Excellion Capital
- Company type: Private ownership
- Industry: Investment banking
- Founded: 2007
- Headquarters: London, W1 United Kingdom
- Products: Mergers and acquisitions, equity capital markets, restructuring, debt advisory
- Website: www.excellioncapital.com

= Excellion Capital =

British corporate finance advisory and investment firm

Excellion Capital is a boutique real estate investment firm headquartered in London. The firm focusses on real estate and asset-backed investments.

== History ==
Excellion Capital was founded in 2007 by Robert Stafler and Raffael Johnen. Stafler had previously worked at JPMorgan and JP Morgan Cazenove in investment banking, while Johnen had been a Vice President at Rothschild Investment Bank in Frankfurt. Johnen now runs Auxmoney, Europe’s largest marketplace lender.
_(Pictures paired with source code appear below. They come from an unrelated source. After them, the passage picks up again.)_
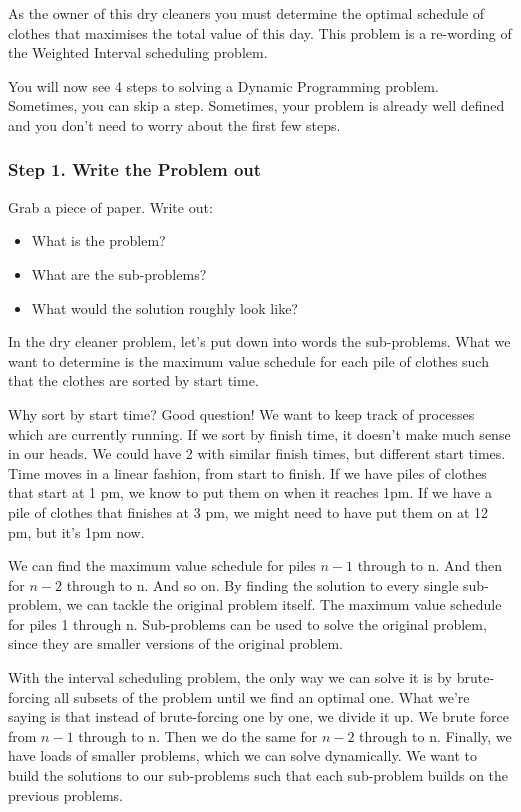 \documentclass{article}
\begin{document}
As the owner of this dry cleaners you must determine the optimal schedule of clothes that maximises the total value of this day. This problem is a re-wording of the Weighted Interval scheduling problem. 

You will now see 4 steps to solving a Dynamic Programming problem. Sometimes, you can skip a step. Sometimes, your problem is already well defined and you don't need to worry about the first few steps.

\subsubsection{Step 1. Write the Problem out}
Grab a piece of paper. Write out:
\begin{itemize}
    \item What is the problem?
    \item What are the sub-problems?
    \item What would the solution roughly look like?
\end{itemize}

In the dry cleaner problem, let's put down into words the sub-problems. What we want to determine is the maximum value schedule for each pile of clothes such that the clothes are sorted by start time.

Why sort by start time? Good question! We want to keep track of processes which are currently running. If we sort by finish time, it doesn't make much sense in our heads. We could have 2 with similar finish times, but different start times. Time moves in a linear fashion, from start to finish. If we have piles of clothes that start at 1 pm, we know to put them on when it reaches 1pm. If we have a pile of clothes that finishes at 3 pm, we might need to have put them on at 12 pm, but it's  1pm now. 

We can find the maximum value schedule for piles $n - 1$ through to n. And then for $n - 2$ through to n. And so on. By finding the solution to every single sub-problem, we can tackle the original problem itself. The maximum value schedule for piles 1 through n. Sub-problems can be used to solve the original problem, since they are smaller versions of the original problem.

With the interval scheduling problem, the only way we can solve it is by brute-forcing all subsets of the problem until we find an optimal one. What we're saying is that instead of brute-forcing one by one, we divide it up. We brute force from $n-1$ through to n. Then we do the same for $n - 2$ through to n. Finally, we have loads of smaller problems, which we can solve dynamically. We want to build the solutions to our sub-problems such that each sub-problem builds on the previous problems.
\newpage
\end{document}
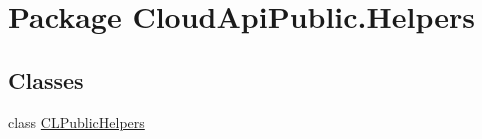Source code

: \hypertarget{namespace_cloud_api_public_1_1_helpers}{\section{Package Cloud\-Api\-Public.\-Helpers}
\label{namespace_cloud_api_public_1_1_helpers}
}
\subsection*{Classes}
\begin{DoxyCompactItemize}
\item 
class \hyperlink{class_cloud_api_public_1_1_helpers_1_1_c_l_public_helpers}{C\-L\-Public\-Helpers}
\end{DoxyCompactItemize}
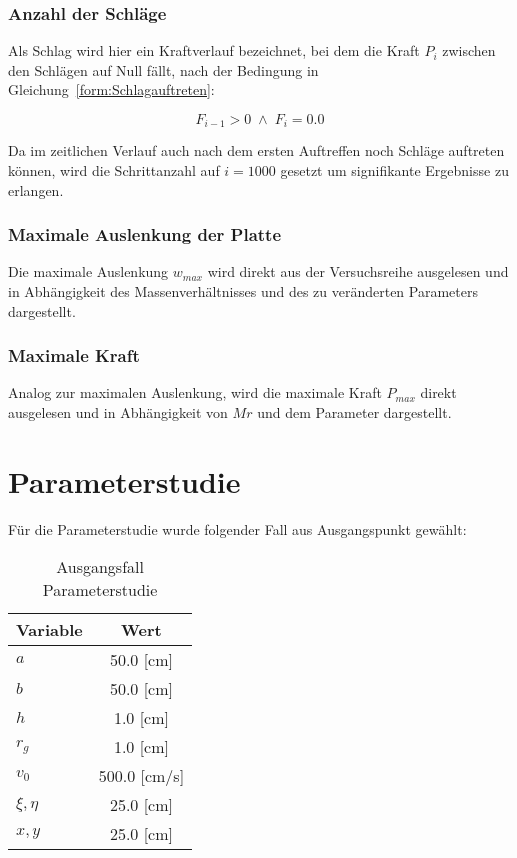 \subsubsection{Anzahl der Schläge}

Als Schlag wird hier ein Kraftverlauf bezeichnet, bei dem die Kraft $P_{i}$ zwischen den Schlägen auf Null fällt, nach der Bedingung in Gleichung~\ref{form:Schlagauftreten}:

\begin{equation} 
	\label{form:Schlagauftreten}
	F_{i-1} > 0 \; \wedge \; F_{i} = 0.0 
\end{equation}

Da im zeitlichen Verlauf auch nach dem ersten Auftreffen noch Schläge auftreten können, wird die Schrittanzahl auf $i = 1000$ gesetzt um signifikante Ergebnisse zu erlangen. 

\subsubsection{Maximale Auslenkung der Platte}

Die maximale Auslenkung $w_{max}$ wird direkt aus der Versuchsreihe ausgelesen und in Abhängigkeit des Massenverhältnisses und des zu veränderten Parameters dargestellt.

\subsubsection{Maximale Kraft}

Analog zur maximalen Auslenkung, wird die maximale Kraft $P_{max}$ direkt ausgelesen und in Abhängigkeit von $Mr$ und dem Parameter dargestellt.



\section{Parameterstudie}

Für die Parameterstudie wurde folgender Fall aus Ausgangspunkt gewählt: 

\begin{table}[H]
	\begin{center}
		\caption{Ausgangsfall Parameterstudie}
		\label{tab:Ausgang}
		\begin{tabular}{l|c}
			\textbf{Variable} & \textbf{Wert}\\
			\hline
			$a$ & 50.0 [cm]\\
			$b$ & 50.0 [cm]\\
			$h$ & 1.0 [cm]\\
			$r_{g}$ & 1.0 [cm]\\
			$v_{0}$ & 500.0 [cm/s]\\
			$\xi,\eta$ & 25.0 [cm]\\
			$x,y$ & 25.0 [cm]\\ 		
		\end{tabular}
	\end{center}
\end{table}

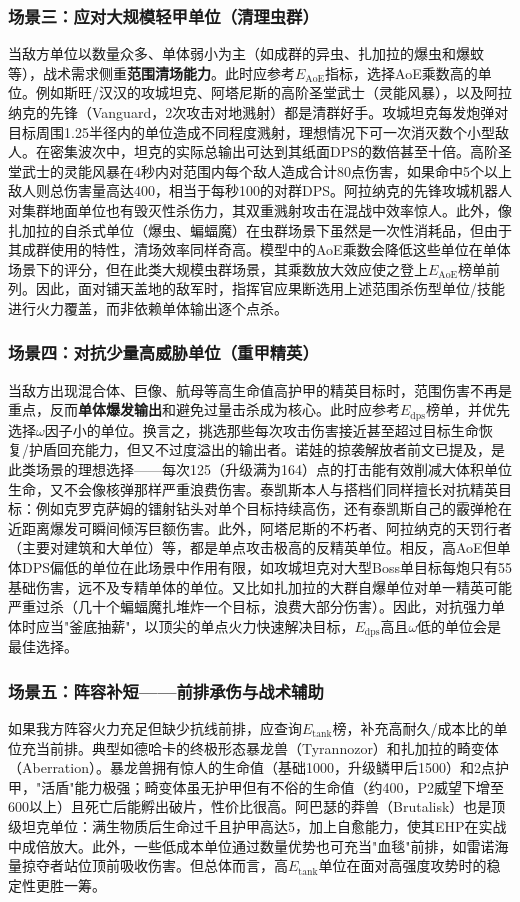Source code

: \documentclass[a4paper,12pt]{article}
\begin{document}
\begin{CJK}{UTF8}{gbsn}
\subsubsection{场景三：应对大规模轻甲单位（清理虫群）}
当敌方单位以数量众多、单体弱小为主（如成群的异虫、扎加拉的爆虫和爆蚊等），战术需求侧重\textbf{范围清场能力}。此时应参考$E_{\text{AoE}}$指标，选择AoE乘数高的单位。例如斯旺/汉汉的攻城坦克、阿塔尼斯的高阶圣堂武士（灵能风暴），以及阿拉纳克的先锋（Vanguard，2次攻击对地溅射）都是清群好手。攻城坦克每发炮弹对目标周围1.25半径内的单位造成不同程度溅射，理想情况下可一次消灭数个小型敌人。在密集波次中，坦克的实际总输出可达到其纸面DPS的数倍甚至十倍。高阶圣堂武士的灵能风暴在4秒内对范围内每个敌人造成合计80点伤害，如果命中5个以上敌人则总伤害量高达400，相当于每秒100的对群DPS。阿拉纳克的先锋攻城机器人对集群地面单位也有毁灭性杀伤力，其双重溅射攻击在混战中效率惊人。此外，像扎加拉的自杀式单位（爆虫、蝙蝠魔）在虫群场景下虽然是一次性消耗品，但由于其成群使用的特性，清场效率同样奇高。模型中的AoE乘数会降低这些单位在单体场景下的评分，但在此类大规模虫群场景，其乘数放大效应使之登上$E_{\text{AoE}}$榜单前列。因此，面对铺天盖地的敌军时，指挥官应果断选用上述范围杀伤型单位/技能进行火力覆盖，而非依赖单体输出逐个点杀。

\subsubsection{场景四：对抗少量高威胁单位（重甲精英）}
当敌方出现混合体、巨像、航母等高生命值高护甲的精英目标时，范围伤害不再是重点，反而\textbf{单体爆发输出}和避免过量击杀成为核心。此时应参考$E_{\text{dps}}$榜单，并优先选择$\omega$因子小的单位。换言之，挑选那些每次攻击伤害接近甚至超过目标生命恢复/护盾回充能力，但又不过度溢出的输出者。诺娃的掠袭解放者前文已提及，是此类场景的理想选择——每次125（升级满为164）点的打击能有效削减大体积单位生命，又不会像核弹那样严重浪费伤害。泰凯斯本人与搭档们同样擅长对抗精英目标：例如克罗克萨姆的镭射钻头对单个目标持续高伤，还有泰凯斯自己的霰弹枪在近距离爆发可瞬间倾泻巨额伤害。此外，阿塔尼斯的不朽者、阿拉纳克的天罚行者（主要对建筑和大单位）等，都是单点攻击极高的反精英单位。相反，高AoE但单体DPS偏低的单位在此场景中作用有限，如攻城坦克对大型Boss单目标每炮只有55基础伤害，远不及专精单体的单位。又比如扎加拉的大群自爆单位对单一精英可能严重过杀（几十个蝙蝠魔扎堆炸一个目标，浪费大部分伤害）。因此，对抗强力单体时应当"釜底抽薪"，以顶尖的单点火力快速解决目标，$E_{\text{dps}}$高且$\omega$低的单位会是最佳选择。

\subsubsection{场景五：阵容补短——前排承伤与战术辅助}
如果我方阵容火力充足但缺少抗线前排，应查询$E_{\text{tank}}$榜，补充高耐久/成本比的单位充当前排。典型如德哈卡的终极形态暴龙兽（Tyrannozor）和扎加拉的畸变体（Aberration）。暴龙兽拥有惊人的生命值（基础1000，升级鳞甲后1500）和2点护甲，"活盾"能力极强；畸变体虽无护甲但有不俗的生命值（约400，P2威望下增至600以上）且死亡后能孵出破片，性价比很高。阿巴瑟的莽兽（Brutalisk）也是顶级坦克单位：满生物质后生命过千且护甲高达5，加上自愈能力，使其EHP在实战中成倍放大。此外，一些低成本单位通过数量优势也可充当"血毯"前排，如雷诺海量掠夺者站位顶前吸收伤害。但总体而言，高$E_{\text{tank}}$单位在面对高强度攻势时的稳定性更胜一筹。


\end{CJK}
\end{document}
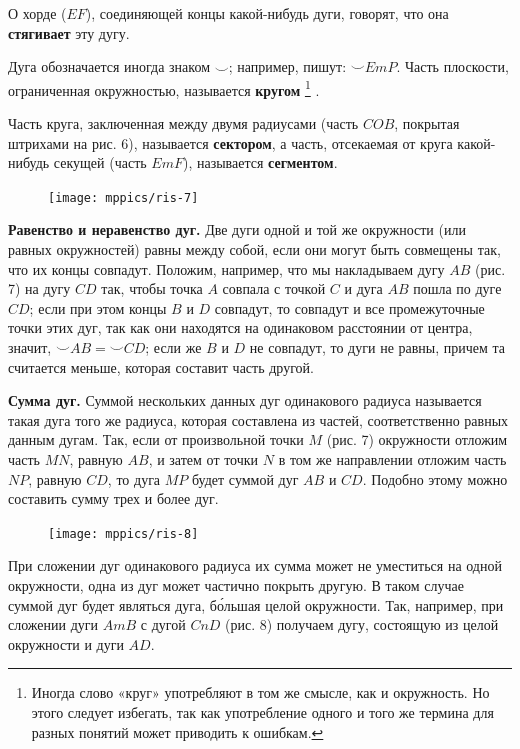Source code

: \documentclass[oneside]{book}
\begin{document}
О хорде ($EF$), соединяющей концы какой-нибудь дуги, говорят, что она \textbf{стягивает} эту дугу.

Дуга обозначается иногда знаком $\smallsmile$;
например, пишут: ${\smallsmile} EmP$.
Часть плоскости, ограниченная окружностью, называется \textbf{кругом}%
\footnote{Иногда слово «круг» употребляют в том же смысле, как и окружность.
Но этого следует избегать, так как употребление одного и того же термина для разных понятий может приводить к ошибкам.}%
.

Часть круга, заключенная между двумя радиусами (часть $COB$, покрытая штрихами на рис. 6), называется \textbf{сектором}, а часть, отсекаемая от круга какой-нибудь секущей (часть $EmF$), называется \textbf{сегментом}.

\begin{figure}
\texttt{[image: mppics/ris-7]}
\caption{}
\end{figure}

\textbf{Равенство и неравенство дуг.}
Две дуги одной и той же окружности (или равных окружностей) равны между собой, если они могут быть совмещены так, что их концы совпадут.
Положим, например, что мы накладываем дугу $AB$ (рис. 7) на дугу $CD$ так, чтобы точка $A$ совпала с точкой $C$ и дуга $AB$ пошла по дуге $CD$;
если при этом концы $B$ и $D$ совпадут, то совпадут и все промежуточные точки этих дуг, так как они находятся на одинаковом расстоянии от центра, значит, ${\smallsmile} AB={\smallsmile} CD$;
если же $B$ и $D$ не совпадут, то дуги не равны, причем та считается меньше, которая составит часть другой.

\textbf{Сумма дуг.}
Суммой нескольких данных дуг одинакового радиуса называется такая дуга того же радиуса, которая составлена из частей, соответственно равных данным дугам.
Так, если от произвольной точки $M$ (рис. 7) окружности отложим часть $MN$, равную $AB$, и затем от точки $N$ в том же направлении отложим часть $NP$, равную $CD$, то дуга $MP$ будет суммой дуг $AB$ и $CD$.
Подобно этому можно составить сумму трех и более дуг.

\begin{figure}[h]
\begin{center}
\texttt{[image: mppics/ris-8]}
\caption{}
\end{center}
\end{figure}

При сложении дуг одинакового радиуса их сумма может не уместиться на одной окружности, одна из дуг может частично покрыть другую.
В таком случае суммой дуг будет являться дуга, б\'{о}льшая целой окружности.
Так, например, при сложении дуги $AmB$ с дугой $CnD$ (рис. 8) получаем дугу, состоящую из целой окружности и дуги $AD$.
\end{document}
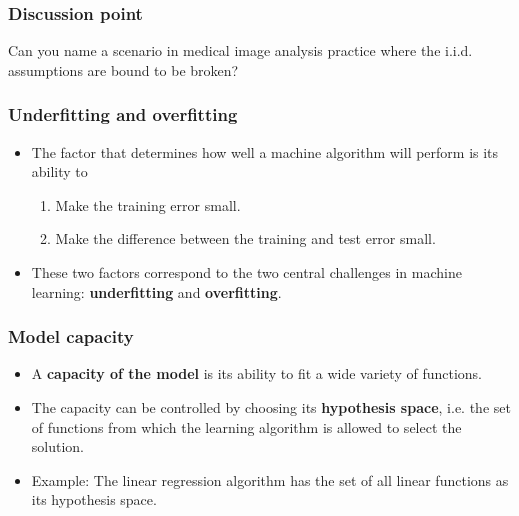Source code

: \documentclass[notes]{beamer}          %
\newif\iffull
\begin{document}
\begin{frame}
\frametitle{Discussion point}
Can you name a scenario in medical image analysis practice where the i.i.d. assumptions are bound to be broken?
\end{frame}


\begin{frame}
\frametitle{Underfitting and overfitting}
    \begin{itemize}
        \item The factor that determines how well a machine algorithm will perform is its ability to
            \begin{enumerate}
                \item Make the training error small.
                \item Make the difference between the training and test error small.
            \end{enumerate}
        \item These two factors correspond to the two central challenges in machine learning: {\bf underfitting} and {\bf overfitting}.
        \iffull
        \item Underfitting occurs when the model is not able to produce a sufficiently small training error.
        \item Overfitting occurs when the gap between the training and test errors is too large.
        \fi
    \end{itemize}
\end{frame}


\begin{frame}
\frametitle{Model capacity}
    \begin{itemize}
        \item A {\bf capacity of the model} is its ability to fit a wide variety of functions.
        \iffull
        \item Low capacity models struggle to fit the training set (underfitting).
        \item Models with high capacity have danger to overfit the training data (e.g., by ``memorizing'' training samples).
        \fi
        \item The capacity can be controlled by choosing its {\bf hypothesis space}, i.e. the set of functions from which the learning algorithm is allowed to select the solution.
        \item Example: The linear regression algorithm has the set of all linear functions as its hypothesis space.

    \end{itemize}
\end{frame}
\end{document}

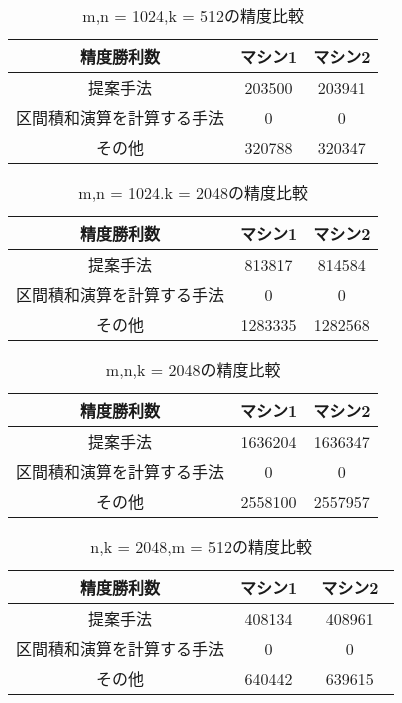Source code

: \documentclass[11pt,a4paper]{jsreport}
\theoremstyle{definition}
\begin{document}
\begin{table}[H]
\centering
\small
\caption{m,n = 1024,k = 512の精度比較}
\begin{tabular}{c|c|c}
\hline
精度勝利数 & マシン1 & マシン2 \\ \hline \hline
提案手法 & 203500 & 203941 \\ \hline
区間積和演算を計算する手法 & 0 & 0 \\ \hline
その他 & 320788 & 320347 \\ \hline
\end{tabular}
\end{table}

\begin{table}[H]
\centering
\small
\caption{m,n = 1024.k = 2048の精度比較}
\begin{tabular}{c|c|c}
\hline
精度勝利数 & マシン1 & マシン2 \\ \hline \hline
提案手法 & 813817 & 814584 \\ \hline
区間積和演算を計算する手法 & 0 & 0 \\ \hline
その他 & 1283335 & 1282568 \\ \hline
\end{tabular}
\end{table}

\begin{table}[H]
\centering
\small
\caption{m,n,k = 2048の精度比較}
\begin{tabular}{c|c|c}
\hline
精度勝利数 & マシン1 & マシン2 \\ \hline \hline
提案手法 & 1636204 & 1636347 \\ \hline
区間積和演算を計算する手法 & 0 & 0 \\ \hline
その他 & 2558100 & 2557957 \\ \hline
\end{tabular}
\end{table}

\begin{table}[H]
\centering
\small
\caption{n,k = 2048,m = 512の精度比較}
\begin{tabular}{c|c|c}
\hline
精度勝利数 & マシン1 & マシン2　\\ \hline \hline
提案手法 & 408134 & 408961 \\ \hline
区間積和演算を計算する手法 & 0 & 0 \\ \hline
その他 & 640442 & 639615 \\ \hline
\end{tabular}
\end{table}
\end{document}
Excellion has advised and invested in companies and assets based in the UK, Germany, France, Poland, USA, Iceland, India and Israel. Since early 2013, Stafler is the group’s sole CEO. He now leads the firm’s real estate activities together with Ashley Marks.

== Notable deals ==
In November 2020 Excellion Capital partnered with Berlin-based hotelier Amano Group to develop a new 141-room boutique hotel in London’s Covent Garden. The transformation saw Drury House, a 1980s office building, converted into a luxury hotel featuring a rooftop bar and terrace offering panoramic views over Central London. The hotel opened in May 2022.

In June 2022 Excellion Capital supported Manchester social impact real estate firm HSPG in its £70m acquisition of 592 homes across the country. The acquisition was undertaken to repurpose the homes into low-level supported housing, thereby supporting 18 local authorities in providing supported accommodation.

In August 2022 Excellion Capital arranged a £110m credit facility for Red Oak Taverns, an independent operator of more than 200 pubs across the UK. £50 million of the facility serves as an acquisition facility to drive the purchase of new assets and new investment, including capital expenditure into the existing estate.